Le 18 août 06, à 00:07, John C. a écrit :
Stole that for
http://rubygarden.org:3000/Ruby/page/show/RubyOptimizationSuggestions for the Original Poster…
- Browse that Wiki page, it may have something for you. (Alternatively,
once you solve your problem add the solution to that page!)
Thanks for the pointer.
I also used Mmap#scan. It is pretty elegant compare to the usual:
io.each { |l|
l.chomp!
next unless l =? /blah/
…
}
I would think it is faster too (no formal testing done).
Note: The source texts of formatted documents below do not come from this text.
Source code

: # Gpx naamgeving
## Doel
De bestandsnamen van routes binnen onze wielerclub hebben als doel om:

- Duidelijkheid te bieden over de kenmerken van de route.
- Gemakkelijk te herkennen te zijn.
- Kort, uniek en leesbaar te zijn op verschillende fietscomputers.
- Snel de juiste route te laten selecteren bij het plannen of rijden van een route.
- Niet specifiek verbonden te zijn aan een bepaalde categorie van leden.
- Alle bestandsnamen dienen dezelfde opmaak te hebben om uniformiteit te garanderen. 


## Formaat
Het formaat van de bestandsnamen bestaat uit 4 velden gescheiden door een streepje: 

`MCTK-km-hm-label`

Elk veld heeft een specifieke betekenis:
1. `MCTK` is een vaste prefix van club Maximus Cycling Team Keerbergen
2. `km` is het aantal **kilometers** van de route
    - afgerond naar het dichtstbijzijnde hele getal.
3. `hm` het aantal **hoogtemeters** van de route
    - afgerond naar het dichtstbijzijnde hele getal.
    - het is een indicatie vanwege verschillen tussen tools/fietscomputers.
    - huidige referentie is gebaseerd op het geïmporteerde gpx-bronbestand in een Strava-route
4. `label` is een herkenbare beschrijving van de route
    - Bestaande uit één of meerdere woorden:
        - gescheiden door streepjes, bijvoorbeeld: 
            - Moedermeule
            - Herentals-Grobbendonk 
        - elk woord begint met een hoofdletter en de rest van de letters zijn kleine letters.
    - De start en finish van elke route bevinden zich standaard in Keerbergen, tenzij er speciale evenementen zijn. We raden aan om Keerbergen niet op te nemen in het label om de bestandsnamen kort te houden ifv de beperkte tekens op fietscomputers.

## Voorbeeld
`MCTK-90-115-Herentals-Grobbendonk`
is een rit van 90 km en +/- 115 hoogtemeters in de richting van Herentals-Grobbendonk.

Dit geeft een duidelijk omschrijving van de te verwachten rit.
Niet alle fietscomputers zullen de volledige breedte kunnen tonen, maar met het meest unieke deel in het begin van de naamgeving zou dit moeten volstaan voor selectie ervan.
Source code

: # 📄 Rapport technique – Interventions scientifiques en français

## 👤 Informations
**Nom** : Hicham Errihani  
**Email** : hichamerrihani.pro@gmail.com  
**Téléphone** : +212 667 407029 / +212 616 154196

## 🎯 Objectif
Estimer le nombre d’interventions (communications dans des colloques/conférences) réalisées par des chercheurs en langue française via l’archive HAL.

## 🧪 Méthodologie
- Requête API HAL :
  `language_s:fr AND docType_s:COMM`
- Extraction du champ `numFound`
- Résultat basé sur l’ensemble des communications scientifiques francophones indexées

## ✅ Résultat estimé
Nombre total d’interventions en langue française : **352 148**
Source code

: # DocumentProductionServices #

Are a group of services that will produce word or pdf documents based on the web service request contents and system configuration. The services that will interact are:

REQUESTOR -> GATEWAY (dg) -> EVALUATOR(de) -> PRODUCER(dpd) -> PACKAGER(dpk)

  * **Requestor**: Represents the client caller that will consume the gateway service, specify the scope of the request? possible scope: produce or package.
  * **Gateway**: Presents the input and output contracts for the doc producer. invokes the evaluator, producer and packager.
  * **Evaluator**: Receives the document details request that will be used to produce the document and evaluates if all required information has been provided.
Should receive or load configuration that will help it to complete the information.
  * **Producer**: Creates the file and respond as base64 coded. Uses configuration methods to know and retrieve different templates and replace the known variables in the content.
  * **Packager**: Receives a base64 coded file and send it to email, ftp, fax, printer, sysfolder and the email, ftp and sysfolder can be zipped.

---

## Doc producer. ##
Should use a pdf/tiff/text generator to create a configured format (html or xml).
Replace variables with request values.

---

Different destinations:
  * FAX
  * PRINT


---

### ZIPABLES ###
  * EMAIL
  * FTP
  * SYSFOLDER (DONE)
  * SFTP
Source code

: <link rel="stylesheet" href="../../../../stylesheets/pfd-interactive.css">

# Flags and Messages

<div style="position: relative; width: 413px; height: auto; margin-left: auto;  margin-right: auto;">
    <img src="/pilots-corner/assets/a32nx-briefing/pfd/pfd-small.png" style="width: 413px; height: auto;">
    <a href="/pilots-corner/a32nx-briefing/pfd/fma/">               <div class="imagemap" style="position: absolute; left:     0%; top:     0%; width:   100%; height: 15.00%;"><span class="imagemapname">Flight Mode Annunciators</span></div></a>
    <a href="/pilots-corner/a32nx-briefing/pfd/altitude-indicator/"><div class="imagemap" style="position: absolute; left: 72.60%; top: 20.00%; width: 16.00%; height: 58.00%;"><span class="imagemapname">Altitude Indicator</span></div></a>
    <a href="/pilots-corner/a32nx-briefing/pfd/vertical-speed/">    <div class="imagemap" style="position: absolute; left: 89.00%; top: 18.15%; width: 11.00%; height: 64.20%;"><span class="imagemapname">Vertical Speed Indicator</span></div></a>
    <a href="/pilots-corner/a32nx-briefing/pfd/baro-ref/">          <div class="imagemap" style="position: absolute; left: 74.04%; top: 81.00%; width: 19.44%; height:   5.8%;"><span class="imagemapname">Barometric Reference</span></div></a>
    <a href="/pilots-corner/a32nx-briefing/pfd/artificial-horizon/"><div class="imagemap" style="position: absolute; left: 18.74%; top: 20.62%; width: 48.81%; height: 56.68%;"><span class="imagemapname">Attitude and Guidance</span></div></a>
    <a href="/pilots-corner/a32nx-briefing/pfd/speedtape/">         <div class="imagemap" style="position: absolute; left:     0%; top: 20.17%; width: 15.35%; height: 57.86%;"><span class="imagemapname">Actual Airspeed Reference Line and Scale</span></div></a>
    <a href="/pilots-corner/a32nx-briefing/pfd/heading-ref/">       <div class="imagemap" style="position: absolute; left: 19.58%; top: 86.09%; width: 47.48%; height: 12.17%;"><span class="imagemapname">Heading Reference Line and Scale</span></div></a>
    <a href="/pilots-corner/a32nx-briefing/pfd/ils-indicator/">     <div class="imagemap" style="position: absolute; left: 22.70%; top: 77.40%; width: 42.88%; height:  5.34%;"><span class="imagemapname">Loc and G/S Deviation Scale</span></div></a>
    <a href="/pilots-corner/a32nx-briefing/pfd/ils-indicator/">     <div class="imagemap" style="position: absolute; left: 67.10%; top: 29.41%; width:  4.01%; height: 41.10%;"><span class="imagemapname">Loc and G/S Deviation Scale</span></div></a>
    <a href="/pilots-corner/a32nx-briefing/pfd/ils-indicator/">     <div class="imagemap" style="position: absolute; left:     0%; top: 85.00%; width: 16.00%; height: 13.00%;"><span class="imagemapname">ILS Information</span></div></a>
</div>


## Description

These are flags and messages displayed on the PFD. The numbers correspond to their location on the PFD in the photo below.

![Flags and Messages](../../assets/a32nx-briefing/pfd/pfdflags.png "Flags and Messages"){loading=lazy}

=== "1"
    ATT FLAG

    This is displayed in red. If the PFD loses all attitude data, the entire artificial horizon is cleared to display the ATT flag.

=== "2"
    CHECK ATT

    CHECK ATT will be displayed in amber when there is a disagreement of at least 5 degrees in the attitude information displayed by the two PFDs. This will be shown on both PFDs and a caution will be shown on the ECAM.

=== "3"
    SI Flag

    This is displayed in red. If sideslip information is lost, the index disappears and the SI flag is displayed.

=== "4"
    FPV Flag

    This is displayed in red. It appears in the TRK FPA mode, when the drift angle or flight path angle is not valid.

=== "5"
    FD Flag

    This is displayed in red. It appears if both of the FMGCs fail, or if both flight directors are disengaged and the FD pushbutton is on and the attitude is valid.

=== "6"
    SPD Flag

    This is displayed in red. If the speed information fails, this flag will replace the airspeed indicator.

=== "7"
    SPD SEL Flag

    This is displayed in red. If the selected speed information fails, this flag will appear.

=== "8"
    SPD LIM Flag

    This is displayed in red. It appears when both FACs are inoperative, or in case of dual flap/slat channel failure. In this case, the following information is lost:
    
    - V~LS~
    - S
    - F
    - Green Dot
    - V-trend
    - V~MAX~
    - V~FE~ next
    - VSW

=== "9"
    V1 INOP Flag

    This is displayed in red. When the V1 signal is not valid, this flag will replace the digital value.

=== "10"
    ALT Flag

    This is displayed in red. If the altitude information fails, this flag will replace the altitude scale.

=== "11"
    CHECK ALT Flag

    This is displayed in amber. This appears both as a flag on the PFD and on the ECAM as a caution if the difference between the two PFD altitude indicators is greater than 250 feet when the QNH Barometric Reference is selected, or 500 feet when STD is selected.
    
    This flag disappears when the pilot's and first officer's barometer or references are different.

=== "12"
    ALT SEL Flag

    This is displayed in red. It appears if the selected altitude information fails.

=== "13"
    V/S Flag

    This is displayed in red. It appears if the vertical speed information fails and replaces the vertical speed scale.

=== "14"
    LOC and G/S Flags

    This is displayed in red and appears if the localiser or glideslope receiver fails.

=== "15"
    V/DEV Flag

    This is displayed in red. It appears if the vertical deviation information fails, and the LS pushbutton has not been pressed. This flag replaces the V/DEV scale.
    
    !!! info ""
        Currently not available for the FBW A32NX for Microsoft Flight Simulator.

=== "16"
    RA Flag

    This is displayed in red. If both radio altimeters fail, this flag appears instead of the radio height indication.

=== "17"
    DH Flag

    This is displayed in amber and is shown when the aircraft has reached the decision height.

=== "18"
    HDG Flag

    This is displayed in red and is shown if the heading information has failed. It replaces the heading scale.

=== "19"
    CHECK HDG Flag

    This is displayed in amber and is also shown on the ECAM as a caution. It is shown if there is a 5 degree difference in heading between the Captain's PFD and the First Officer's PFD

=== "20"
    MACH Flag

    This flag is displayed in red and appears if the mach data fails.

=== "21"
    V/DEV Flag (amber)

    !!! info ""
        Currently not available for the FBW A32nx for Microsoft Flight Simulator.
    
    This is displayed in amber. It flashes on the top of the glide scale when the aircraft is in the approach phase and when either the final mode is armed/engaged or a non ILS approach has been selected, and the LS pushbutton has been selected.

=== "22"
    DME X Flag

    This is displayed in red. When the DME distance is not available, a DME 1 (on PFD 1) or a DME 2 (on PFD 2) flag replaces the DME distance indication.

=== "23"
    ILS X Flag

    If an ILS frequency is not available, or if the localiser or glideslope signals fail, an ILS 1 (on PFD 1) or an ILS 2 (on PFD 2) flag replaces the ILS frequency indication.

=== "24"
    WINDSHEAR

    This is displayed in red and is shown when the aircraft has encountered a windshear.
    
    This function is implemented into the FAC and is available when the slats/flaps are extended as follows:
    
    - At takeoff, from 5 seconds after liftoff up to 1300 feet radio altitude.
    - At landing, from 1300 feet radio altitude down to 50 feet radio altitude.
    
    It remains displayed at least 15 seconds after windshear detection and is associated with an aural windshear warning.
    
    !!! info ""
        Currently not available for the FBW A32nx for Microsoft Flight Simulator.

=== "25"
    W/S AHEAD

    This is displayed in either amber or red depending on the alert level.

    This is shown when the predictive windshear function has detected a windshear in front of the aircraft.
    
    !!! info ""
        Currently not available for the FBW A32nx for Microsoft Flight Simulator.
Watch the “si” and “so”. (Swap In Swap Out) If you are swapping 2 or
more swaps every 5 seconds, then you don’t have ruby GC problems, you
have memory problems. ie. Tweaking GC won’t help. You have to store
less
in ram full stop. Remember to set any dangling references that you
won’t
use again to nil, especially from class variables and globals.
Checked that. But no, the machine has plenty of memory and si/so was
always 0.
I finally went back to doing stream parsing. Instead of aggregating the
information from many file in one big hash, I read and write one record
at a time in a format suitable for sort (the UNIX command). Then pipe
it to sort. Finally, I merge all relevant files together with ‘sort
-m’. This lead to the result in a few hours only.
Thank you all for your suggestions,
Guillaume.